- IATA: none; ICAO: none;

Summary
- Airport type: Defunct
- Serves: Frunze (now Bishkek)
- Location: Bishkek, Kyrgyzstan
- Opened: 1933
- Closed: October 1981
- Coordinates: 42°50′13″N 74°34′45″E﻿ / ﻿42.83694°N 74.57917°E
- Interactive map of Frunzensky Airport

= Frunzensky Airport =

Former airport in Bishkek

Frunzensky Airport was an international airport located in Bishkek, Chüy Region, Kyrgyzstan. It originally served as the capital airport from 1940 until 1974, when it was replaced by Manas International Airport. It was closed in October 1981 after all flights and aircraft were transitioned.

== History ==
Initially, the site of the airport was an unplowed field in the suburban village of Papenovka. In 1933, the airport was established.
Following this, Frunzensky Airport begun construction in 1940. In 1945, the government of Kyrgyzstan established an independent aviation unit at Frunzensky Airport, commanded by Lev Shiryaev.

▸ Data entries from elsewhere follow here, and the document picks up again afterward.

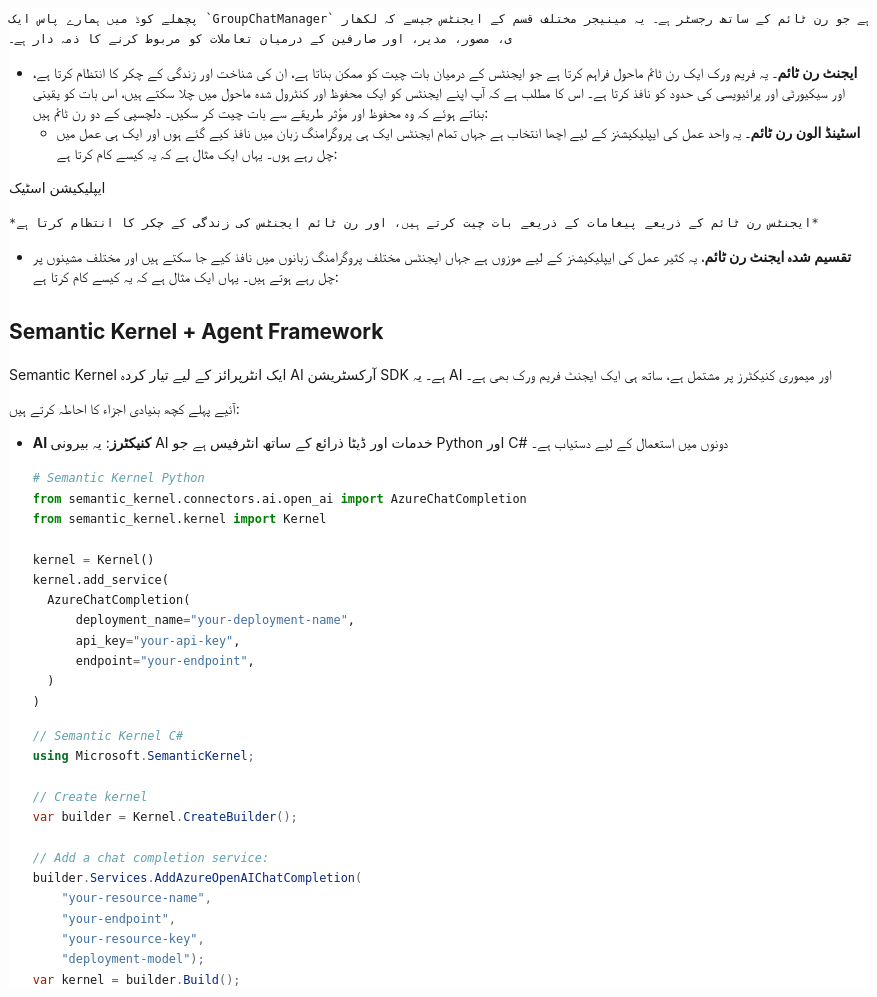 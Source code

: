     پچھلے کوڈ میں ہمارے پاس ایک `GroupChatManager` ہے جو رن ٹائم کے ساتھ رجسٹر ہے۔ یہ مینیجر مختلف قسم کے ایجنٹس جیسے کہ لکھاری، مصور، مدیر، اور صارفین کے درمیان تعاملات کو مربوط کرنے کا ذمہ دار ہے۔

- **ایجنٹ رن ٹائم**۔ یہ فریم ورک ایک رن ٹائم ماحول فراہم کرتا ہے جو ایجنٹس کے درمیان بات چیت کو ممکن بناتا ہے، ان کی شناخت اور زندگی کے چکر کا انتظام کرتا ہے، اور سیکیورٹی اور پرائیویسی کی حدود کو نافذ کرتا ہے۔ اس کا مطلب ہے کہ آپ اپنے ایجنٹس کو ایک محفوظ اور کنٹرول شدہ ماحول میں چلا سکتے ہیں، اس بات کو یقینی بناتے ہوئے کہ وہ محفوظ اور مؤثر طریقے سے بات چیت کر سکیں۔ دلچسپی کے دو رن ٹائم ہیں:
  - **اسٹینڈ الون رن ٹائم**۔ یہ واحد عمل کی ایپلیکیشنز کے لیے اچھا انتخاب ہے جہاں تمام ایجنٹس ایک ہی پروگرامنگ زبان میں نافذ کیے گئے ہوں اور ایک ہی عمل میں چل رہے ہوں۔ یہاں ایک مثال ہے کہ یہ کیسے کام کرتا ہے:

ایپلیکیشن اسٹیک

    *ایجنٹس رن ٹائم کے ذریعے پیغامات کے ذریعے بات چیت کرتے ہیں، اور رن ٹائم ایجنٹس کی زندگی کے چکر کا انتظام کرتا ہے*

  - **تقسیم شدہ ایجنٹ رن ٹائم**، یہ کثیر عمل کی ایپلیکیشنز کے لیے موزوں ہے جہاں ایجنٹس مختلف پروگرامنگ زبانوں میں نافذ کیے جا سکتے ہیں اور مختلف مشینوں پر چل رہے ہوتے ہیں۔ یہاں ایک مثال ہے کہ یہ کیسے کام کرتا ہے:

## Semantic Kernel + Agent Framework

Semantic Kernel ایک انٹرپرائز کے لیے تیار کردہ AI آرکسٹریشن SDK ہے۔ یہ AI اور میموری کنیکٹرز پر مشتمل ہے، ساتھ ہی ایک ایجنٹ فریم ورک بھی ہے۔

آئیے پہلے کچھ بنیادی اجزاء کا احاطہ کرتے ہیں:

- **AI کنیکٹرز**: یہ بیرونی AI خدمات اور ڈیٹا ذرائع کے ساتھ انٹرفیس ہے جو Python اور C# دونوں میں استعمال کے لیے دستیاب ہے۔

  ```python
  # Semantic Kernel Python
  from semantic_kernel.connectors.ai.open_ai import AzureChatCompletion
  from semantic_kernel.kernel import Kernel

  kernel = Kernel()
  kernel.add_service(
    AzureChatCompletion(
        deployment_name="your-deployment-name",
        api_key="your-api-key",
        endpoint="your-endpoint",
    )
  )
  ```  

    ```csharp
    // Semantic Kernel C#
    using Microsoft.SemanticKernel;

    // Create kernel
    var builder = Kernel.CreateBuilder();
    
    // Add a chat completion service:
    builder.Services.AddAzureOpenAIChatCompletion(
        "your-resource-name",
        "your-endpoint",
        "your-resource-key",
        "deployment-model");
    var kernel = builder.Build();
    ```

By 1946, Lisunov Li-2 pilots laid the Frunze-Moscow route, which lasted 2 days. In 1954, a 2-floor airport terminal begun construction, which was designed by architect E. G. Pisarskoy. It opened in 1957.

=== Closure ===
By the 1970s, Frunzensky Airport was too small for larger aircraft, and the city had encroached to the air terminal. It was decided that a new airport would be built 23 kilometres northwest of the capital, which was completed in nine months. On October 23, 1974, Manas International Airport opened, and the first plane to land on it was the Ilyushin Il-62 with the USSR Chairman Alexei Kosygin on board. Frunze Airport operated parallel to the new airport, however in October 1981, all flights and aircraft were transferred from Frunzensky Airport to Manas. Afterwards, it was closed, and the terminal building began to serve as the Central Air Traffic Agency (CABC).

== Present ==
On 10 November 2014, the Public Service Center was moved from an old location to the old Frunzensky Airport terminal.
On 9 October 2017, the Public Service Center was moved to a new address. It originally housed the departments of passportization and registration of the population. The civil registry offices of the Oktyabrsky and Leninsky districts were also located in the terminal. On 21 December, 2023, the old air terminal was transferred to be managed by the Ministry of Internal Affairs.